Таких милых, воспитанных и, одновременно, простых людей я после редко встречал. Обедали они и ужинали с нами, за общим столом, и каждый раз, по окончании еды. Маркиза шла на кухню лично благодарить мою мать, принужденную все время там оставаться.
Обе женщины потеряли в Испании все свое имущество и жили на деньги, которые, к счастью, имелись у них, на текущих счетах, в швейцарских банках.
Единственный сын графини дрался в рядах франкистов, и вскоре бедная женщина получила из испанского консульства официальное сообщение о его смерти. Что должна была пережить несчастная мать, получив эту ужасную весть, вообразить не трудно; но, вероятно, наплакавшись вдоволь у себя в комнате, она как всегда вышла к обеденному столу, и чтобы не навязывать другим своего горя, ничем его внешне не проявила.
Из газет мы узнали о расстреле республиканскими властями основателя фалангизма, сына бывшего диктатора, Хозе Антонио Прима де Ривера. По этому поводу Маркиза нам рассказала: "Я его лично очень близко знала с самого его детства. Он был милейшим юношей. После основания им фалангизма я ему говорила: "Дорогой Хозе, ваше движение весьма симпатично, но, по-моему, вы просто фантазируете". – "Нет, синьора Маркиза, – отвечал он мне, – вы сами увидите как это серьезно". – Бедный мальчик! теперь мы действительно увидели".
Они не были франкистами, и к генералу Франсиско Франко большой симпатии не питали. Уже через несколько лет, когда под давлением событий, мой отец решил попытаться эмигрировать в Испанию, он написал Маркизе об этом. Она ответила ему пространным французским письмом. Маркиза писала, что если бы на испанском троне сидел законный король, то для нашей иммиграции не было бы никакого затруднения; но, увы, трон вакантен, а с Генералисимусом у нее нет ничего общего.
"Хочешь познакомиться с одним румынским студентом? Он, как и ты, говорит по-русски". Это предложение, сделанное мне одним из моих товарищей по политехникуму, я принял с радостью. Знакомство тотчас состоялось. Мы представились друг другу; новый знакомый назвал себя: Фалик Доктор. Я был тогда на третьем курсе электротехнического факультета, а он кончал кораблестроительный, и прилежно трудился над чертежом парохода, для дипломного экзамена. На борту воображаемого, им спроектированного судна, Фалик Доктор тщательно вывел имя: "Иосиф Трумпельдор". Вскоре мы подружились, а через месяц он переехал жить в наш пансион и прожил в нем свыше двух лет.

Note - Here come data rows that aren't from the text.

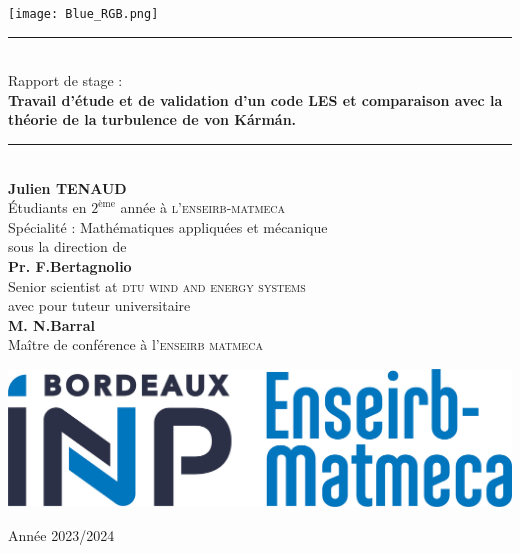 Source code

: \documentclass[12pt]{article}
\theoremstyle{plain}
\theoremstyle{remark}
\begin{document}
		
	
	\hypersetup{pdfborder=0 0 0}
	\begin{titlepage}
		
		
		\newcommand{\HRule}{\rule{\linewidth}{0.5mm}}
		\begin{center}
			
			\begin{minipage}[c]{.4\textwidth}
				\begin{center}
					\texttt{[image: Blue\_RGB.png]}
				\end{center}
			\end{minipage}
			
			\vspace{1cm}
			
			\HRule \\ [0.8cm]
			{\Large {Rapport de stage :} }\\ [0.8cm]
			{\huge \bf Travail d'étude et de validation d'un code LES et comparaison avec la théorie de la turbulence de von Kármán.} \\ [0.4cm]
			\HRule \\ [2cm]
			{\large \textbf{Julien TENAUD}} \\ [0.3cm]
			{ Étudiants en $2^{\text{ème}}$ année à \textsc{l'enseirb-matmeca}} \\ [0.2cm]
			{ Spécialité : Mathématiques appliquées et mécanique} \\ [1cm]
			{\small sous la direction de }\\ [0.6cm]
			{\large \textbf{Pr. F.Bertagnolio}} \\ [0.3cm]
			{ Senior scientist at \textsc{dtu wind and energy systems}} \\ [1cm]
			{\small avec pour tuteur universitaire }\\ [0.6cm]
			{\large \textbf{M. N.Barral}} \\ [0.3cm]
			{ Maître de conférence à l'\textsc{enseirb matmeca}}\\ [0.3cm]
			
			\vfill
			
			\begin{minipage}[c]{.4\textwidth}
				\begin{center}
					\includegraphics[width=1\textwidth]{logo_emkk.jpg}
				\end{center}
			\end{minipage}
		
			
			
			\vfill
			
			
			{Année 2023/2024}
			
			
		\end{center}
	\end{titlepage}
	
\end{document}
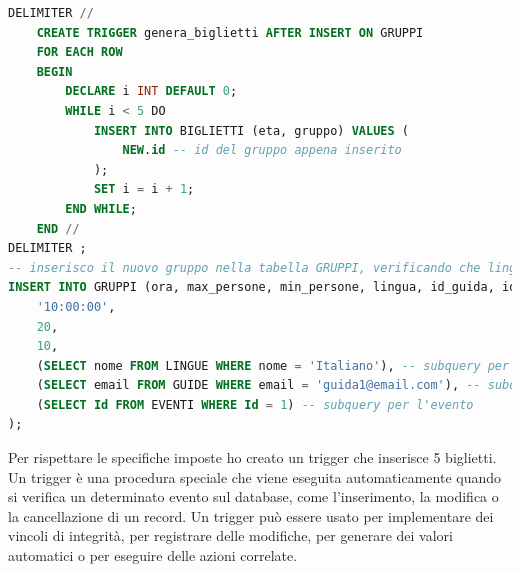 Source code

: \documentclass[a4paper,12pt]{report}
\begin{document}
\begin{lstlisting}[style=codeStyle,language=SQL,caption={operazione \ref{op:aggiuntaGruppo}}]
DELIMITER //
	CREATE TRIGGER genera_biglietti AFTER INSERT ON GRUPPI
	FOR EACH ROW
	BEGIN
	    DECLARE i INT DEFAULT 0;
	    WHILE i < 5 DO
	        INSERT INTO BIGLIETTI (eta, gruppo) VALUES (
	            NEW.id -- id del gruppo appena inserito
	        );
	        SET i = i + 1;
	    END WHILE;
	END //
DELIMITER ;
-- inserisco il nuovo gruppo nella tabella GRUPPI, verificando che lingua, id_guida e id_evento siano presenti nelle rispettive tabelle
INSERT INTO GRUPPI (ora, max_persone, min_persone, lingua, id_guida, id_evento) VALUES (
    '10:00:00',
    20,
    10,
    (SELECT nome FROM LINGUE WHERE nome = 'Italiano'), -- subquery per la lingua
    (SELECT email FROM GUIDE WHERE email = 'guida1@email.com'), -- subquery per la guida
    (SELECT Id FROM EVENTI WHERE Id = 1) -- subquery per l'evento
);
\end{lstlisting}
Per rispettare le specifiche imposte ho creato un trigger che inserisce 5 biglietti.
Un trigger è una procedura speciale che viene eseguita automaticamente quando si
verifica un determinato evento sul database, come l’inserimento, la modifica o
la cancellazione di un record. Un trigger può essere usato per implementare dei
vincoli di integrità, per registrare delle modifiche, per generare dei valori
automatici o per eseguire delle azioni correlate.
\end{document}
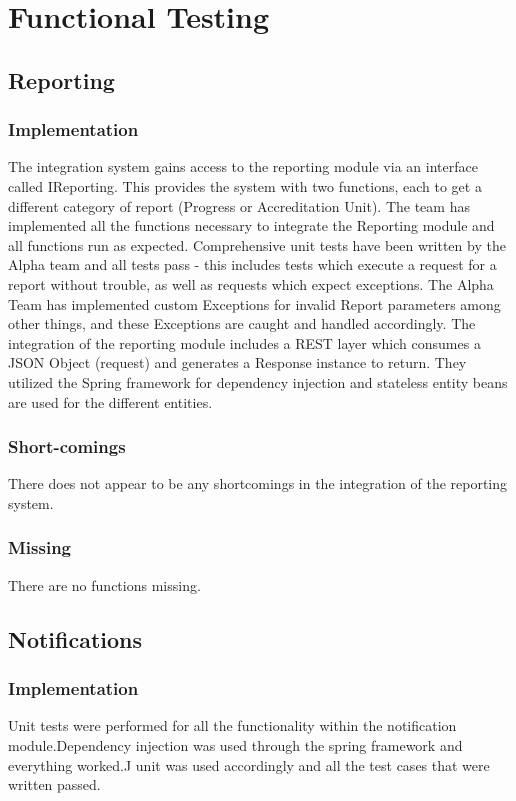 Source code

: \documentclass{article}
\begin{document}
\section{Functional Testing}
	\subsection{Reporting}
		\subsubsection{Implementation}
		The integration system gains access to the reporting module via an interface called IReporting. This provides the system with two functions, each to get a different category of report (Progress or Accreditation Unit). The team has implemented all the functions necessary to integrate the Reporting module and all functions run as expected. Comprehensive unit tests have been written by the Alpha team and all tests pass - this includes tests which execute a request for a report without trouble, as well as requests which expect exceptions. The Alpha Team has implemented custom Exceptions for invalid Report parameters among other things, and these Exceptions are caught and handled accordingly. The integration of the reporting module includes a REST layer which consumes a JSON Object (request) and generates a Response instance to return. They utilized the Spring framework for dependency injection and stateless entity beans are used for the different entities.
		\subsubsection{Short-comings}
		There does not appear to be any shortcomings in the integration of the reporting system.
		\subsubsection{Missing}
		There are no functions missing.
		
	\subsection{Notifications}
		\subsubsection{Implementation}
		Unit tests were performed for all the functionality within the notification module.Dependency injection was used through the spring framework and everything worked.J unit was used accordingly and all the test cases that were written passed.
\end{document}
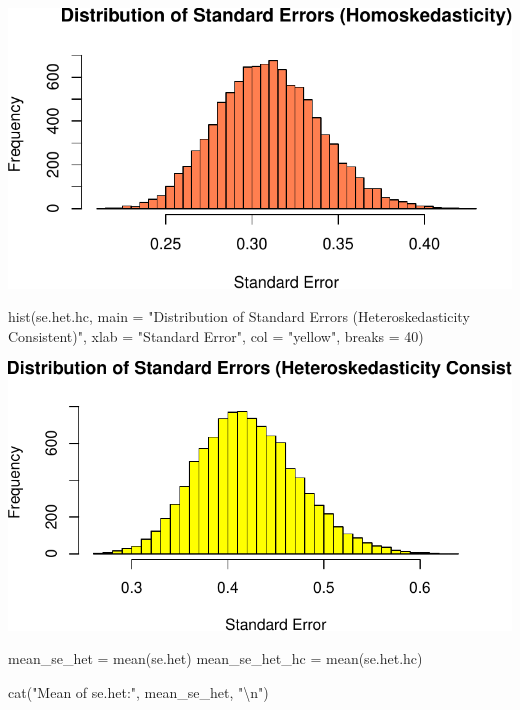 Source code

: \documentclass[
  11pt,
]{article}
\newenvironment{Shaded}{\begin{snugshade}}{\end{snugshade}}
\newcommand{\AttributeTok}[1]{\textcolor[rgb]{0.40,0.45,0.13}{#1}}
\newcommand{\DecValTok}[1]{\textcolor[rgb]{0.68,0.00,0.00}{#1}}
\newcommand{\FunctionTok}[1]{\textcolor[rgb]{0.28,0.35,0.67}{#1}}
\newcommand{\NormalTok}[1]{\textcolor[rgb]{0.00,0.23,0.31}{#1}}
\newcommand{\OtherTok}[1]{\textcolor[rgb]{0.00,0.23,0.31}{#1}}
\newcommand{\SpecialCharTok}[1]{\textcolor[rgb]{0.37,0.37,0.37}{#1}}
\newcommand{\StringTok}[1]{\textcolor[rgb]{0.13,0.47,0.30}{#1}}
\begin{document}
\includegraphics{HW-4-CODE-and-ANSWERS_files/figure-pdf/unnamed-chunk-20-1.pdf}

\begin{Shaded}
\begin{Highlighting}[]
\FunctionTok{hist}\NormalTok{(se.het.hc, }
     \AttributeTok{main =} \StringTok{"Distribution of Standard Errors (Heteroskedasticity Consistent)"}\NormalTok{, }
     \AttributeTok{xlab =} \StringTok{"Standard Error"}\NormalTok{, }\AttributeTok{col =} \StringTok{"yellow"}\NormalTok{, }\AttributeTok{breaks =} \DecValTok{40}\NormalTok{)}
\end{Highlighting}
\end{Shaded}

\includegraphics{HW-4-CODE-and-ANSWERS_files/figure-pdf/unnamed-chunk-20-2.pdf}

\begin{Shaded}
\begin{Highlighting}[]
\NormalTok{mean\_se\_het }\OtherTok{=} \FunctionTok{mean}\NormalTok{(se.het)}
\NormalTok{mean\_se\_het\_hc }\OtherTok{=} \FunctionTok{mean}\NormalTok{(se.het.hc)}

\FunctionTok{cat}\NormalTok{(}\StringTok{"Mean of se.het:"}\NormalTok{, mean\_se\_het, }\StringTok{"}\SpecialCharTok{\textbackslash{}n}\StringTok{"}\NormalTok{)}
\end{Highlighting}
\end{Shaded}
\end{document}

Фалик был не только очень способным человеком: в том же году он окончил блестяще кораблестроительный факультет, считавшийся самым тяжелым; но был едва ли не самым умным из всех встречаемых впоследствии мною, людей. Будучи убежденным сионистом, он утверждал: "Еврей будет до тех пор гоним и презираем, пока не вернет себе своего Отечества, и не сможет говорить каждому и всякому, открыто и с гордостью: я – еврей".
Ему я обязан ясным сознанием моей принадлежности к еврейскому народу, а не только к религии. Фалик сделал из меня сиониста на всю жизнь.
Он был сыном бедного учителя древнееврейского языка, в маленьком бессарабском городке Бельцы. О своем отце, с которым он постоянно переписывался, Фалик всегда отзывался с большой сыновней любовью. Отец его умер во время пребывания Фалика в нашем пансионе. Он очень горевал. По окончании кораблестроительного факультета, ему, как иностранцу, не удалось попасть на корабельные верфи, и после перемены нескольких мест своей службы он устроился в бюро регистрации патентов. Он пытался получить итальянское гражданство, но это ему не удалось. Я до сих пор горжусь дружбой Фалика Доктора.
Среди ужасов расистских гонений и бури Второй мировой войны, я потерял его из виду. Прошу тебя, Фалик, если ты жив и тебе попадутся на глаза эти строки – откликнись!
В тридцатых годах, между Хайфой и другими портами Средиземного моря, плавало, под английским флагом, несколько, зафрахтованных сионистской партией "ревизионистов", коммерческих судов. Последователи доктрины Жаботинского старались создать из еврея не только земледельца, но и рабочего, солдата и моряка.
Одно из таких судов зашло в генуэзский порт. Трое из евреев-матросов, наткнулись случайно в телефонной книге на наше имя, пришли, в обеденное время, к нам в пансион. Один из них, родом из Риги, говорил прекрасно по-русски. Он переменил прежнюю свою фамилию – Рабинович на Авиви, и она значилась в его англо-палестинском паспорте. Каждый день, пока их пароход стоял в генуэзском порту, они приходили к нам столоваться.